Items from a dataset
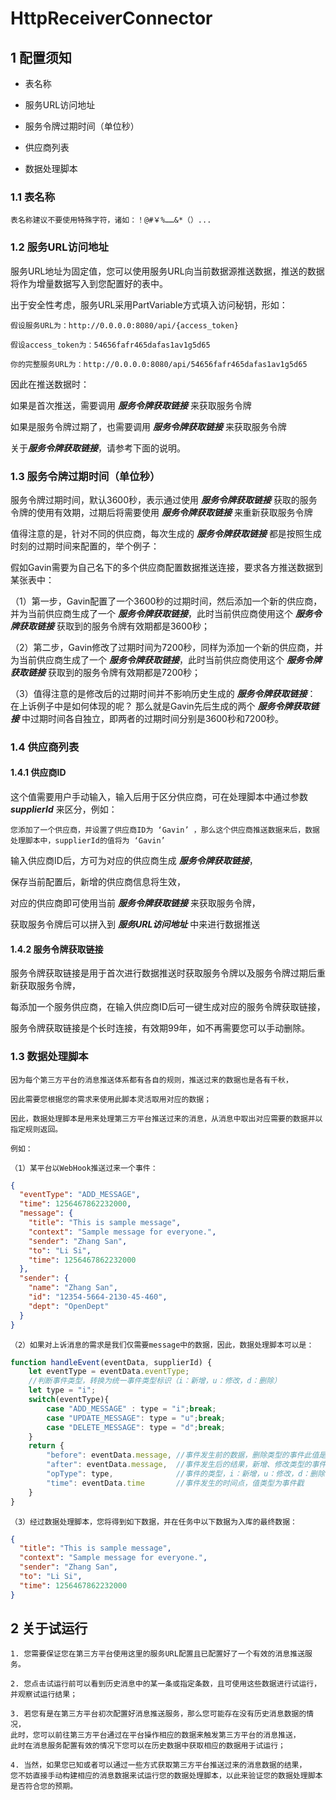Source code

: # HttpReceiverConnector

## 1 配置须知

- 表名称
  
- 服务URL访问地址

- 服务令牌过期时间（单位秒）

- 供应商列表
  
- 数据处理脚本

### 1.1 表名称

    表名称建议不要使用特殊字符，诸如：！@#￥%……&*（）...

### 1.2 服务URL访问地址

服务URL地址为固定值，您可以使用服务URL向当前数据源推送数据，推送的数据将作为增量数据写入到您配置好的表中。

出于安全性考虑，服务URL采用PartVariable方式填入访问秘钥，形如：
    
    假设服务URL为：http://0.0.0.0:8080/api/{access_token}
    
    假设access_token为：54656fafr465dafas1av1g5d65
    
    你的完整服务URL为：http://0.0.0.0:8080/api/54656fafr465dafas1av1g5d65

因此在推送数据时：

如果是首次推送，需要调用 ***服务令牌获取链接*** 来获取服务令牌

如果是服务令牌过期了，也需要调用 ***服务令牌获取链接*** 来获取服务令牌

关于***服务令牌获取链接***，请参考下面的说明。

### 1.3 服务令牌过期时间（单位秒）

服务令牌过期时间，默认3600秒，表示通过使用 ***服务令牌获取链接*** 获取的服务令牌的使用有效期，过期后将需要使用 ***服务令牌获取链接*** 来重新获取服务令牌

值得注意的是，针对不同的供应商，每次生成的 ***服务令牌获取链接*** 都是按照生成时刻的过期时间来配置的，举个例子：
  
  
假如Gavin需要为自己名下的多个供应商配置数据推送连接，要求各方推送数据到某张表中：

（1）第一步，Gavin配置了一个3600秒的过期时间，然后添加一个新的供应商，并为当前供应商生成了一个 ***服务令牌获取链接***，此时当前供应商使用这个 ***服务令牌获取链接*** 获取到的服务令牌有效期都是3600秒；

（2）第二步，Gavin修改了过期时间为7200秒，同样为添加一个新的供应商，并为当前供应商生成了一个 ***服务令牌获取链接***，此时当前供应商使用这个 ***服务令牌获取链接*** 获取到的服务令牌有效期都是7200秒；

（3）值得注意的是修改后的过期时间并不影响历史生成的 ***服务令牌获取链接***：
    在上诉例子中是如何体现的呢？ 那么就是Gavin先后生成的两个 ***服务令牌获取链接*** 中过期时间各自独立，即两者的过期时间分别是3600秒和7200秒。

### 1.4 供应商列表

#### 1.4.1 供应商ID

这个值需要用户手动输入，输入后用于区分供应商，可在处理脚本中通过参数 ***supplierId*** 来区分，例如：

    您添加了一个供应商，并设置了供应商ID为 ‘Gavin’ ，那么这个供应商推送数据来后，数据处理脚本中，supplierId的值将为 ‘Gavin’

输入供应商ID后，方可为对应的供应商生成 ***服务令牌获取链接***，

保存当前配置后，新增的供应商信息将生效，

对应的供应商即可使用当前 ***服务令牌获取链接*** 来获取服务令牌，

获取服务令牌后可以拼入到 ***服务URL访问地址*** 中来进行数据推送


#### 1.4.2 服务令牌获取链接

服务令牌获取链接是用于首次进行数据推送时获取服务令牌以及服务令牌过期后重新获取服务令牌，

每添加一个服务供应商，在输入供应商ID后可一键生成对应的服务令牌获取链接，

服务令牌获取链接是个长时连接，有效期99年，如不再需要您可以手动删除。

### 1.3 数据处理脚本

    因为每个第三方平台的消息推送体系都有各自的规则，推送过来的数据也是各有千秋，

    因此需要您根据您的需求来使用此脚本灵活取用对应的数据；

    因此，数据处理脚本是用来处理第三方平台推送过来的消息，从消息中取出对应需要的数据并以指定规则返回。
    
    例如：

    （1）某平台以WebHook推送过来一个事件：

```json
{
  "eventType": "ADD_MESSAGE",
  "time": 1256467862232000,
  "message": {
    "title": "This is sample message",
    "context": "Sample message for everyone.",
    "sender": "Zhang San",
    "to": "Li Si",
    "time": 1256467862232000
  },
  "sender": {
    "name": "Zhang San",
    "id": "12354-5664-2130-45-460",
    "dept": "OpenDept"
  }
}
```

    （2）如果对上诉消息的需求是我们仅需要message中的数据，因此，数据处理脚本可以是：

```js
function handleEvent(eventData, supplierId) {
    let eventType = eventData.eventType;
    //判断事件类型，转换为统一事件类型标识（i：新增，u：修改，d：删除）
    let type = "i";
    switch(eventType){
        case "ADD_MESSAGE" : type = "i";break;
        case "UPDATE_MESSAGE": type = "u";break;
        case "DELETE_MESSAGE": type = "d";break;
    }
    return {
        "before": eventData.message, //事件发生前的数据，删除类型的事件此值是必填
        "after": eventData.message,  //事件发生后的结果，新增、修改类型的事件此值为必填
        "opType": type,              //事件的类型，i：新增，u：修改，d：删除
        "time": eventData.time       //事件发生的时间点，值类型为事件戳
    }
}
```

    （3）经过数据处理脚本，您将得到如下数据，并在任务中以下数据为入库的最终数据：

```json
{
  "title": "This is sample message",
  "context": "Sample message for everyone.",
  "sender": "Zhang San",
  "to": "Li Si",
  "time": 1256467862232000
}
```

## 2 关于试运行

    1. 您需要保证您在第三方平台使用这里的服务URL配置且已配置好了一个有效的消息推送服务。

    2. 您点击试运行前可以看到历史消息中的某一条或指定条数，且可使用这些数据进行试运行，并观察试运行结果；

    3. 若您有是在第三方平台初次配置好消息推送服务，那么您可能存在没有历史消息数据的情况，
    此时，您可以前往第三方平台通过在平台操作相应的数据来触发第三方平台的消息推送，
    此时在消息服务配置有效的情况下您可以在历史数据中获取相应的数据用于试运行；   
    
    4. 当然，如果您已知或者可以通过一些方式获取第三方平台推送过来的消息数据的结果，
    您不妨直接手动构建相应的消息数据来试运行您的数据处理脚本，以此来验证您的数据处理脚本是否符合您的预期。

WHAT TO PRODUCE: Show every line in the records above that contains the word "eventType".

ANSWER AREA:
  "eventType": "ADD_MESSAGE",
    let eventType = eventData.eventType;
    switch(eventType){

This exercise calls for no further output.